- **PROBLEM TO WORK ON**
Extract, verbatim, all lines starting at the one containing "标签是根据用户的实施情况综合" and ending with the final line of the listing, and no others.

- **MATERIAL PROVIDED**
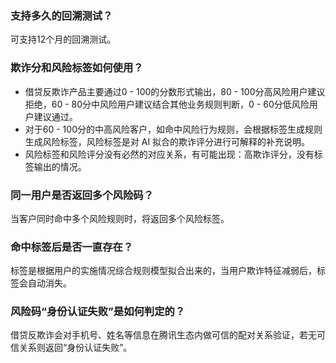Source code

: ### 支持多久的回溯测试？
可支持12个月的回溯测试。
### 欺诈分和风险标签如何使用？
- 借贷反欺诈产品主要通过0 - 100的分数形式输出，80 - 100分高风险用户建议拒绝，60 - 80分中风险用户建议结合其他业务规则判断，0 - 60分低风险用户建议通过。
- 对于60 - 100分的中高风险客户，如命中风险行为规则，会根据标签生成规则生成风险标签，风险标签是对 AI 拟合的欺诈评分进行可解释的补充说明。
- 风险标签和风险评分没有必然的对应关系，有可能出现：高欺诈评分，没有标签输出的情况。

### 同一用户是否返回多个风险码？
当客户同时命中多个风险规则时，将返回多个风险标签。
### 命中标签后是否一直存在？
标签是根据用户的实施情况综合规则模型拟合出来的，当用户欺诈特征减弱后，标签会自动消失。
### 风险码“身份认证失败”是如何判定的？
借贷反欺诈会对手机号、姓名等信息在腾讯生态内做可信的配对关系验证，若无可信关系则返回“身份认证失败”。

- **EXPECTED ANSWER**
标签是根据用户的实施情况综合规则模型拟合出来的，当用户欺诈特征减弱后，标签会自动消失。
### 风险码“身份认证失败”是如何判定的？
借贷反欺诈会对手机号、姓名等信息在腾讯生态内做可信的配对关系验证，若无可信关系则返回“身份认证失败”。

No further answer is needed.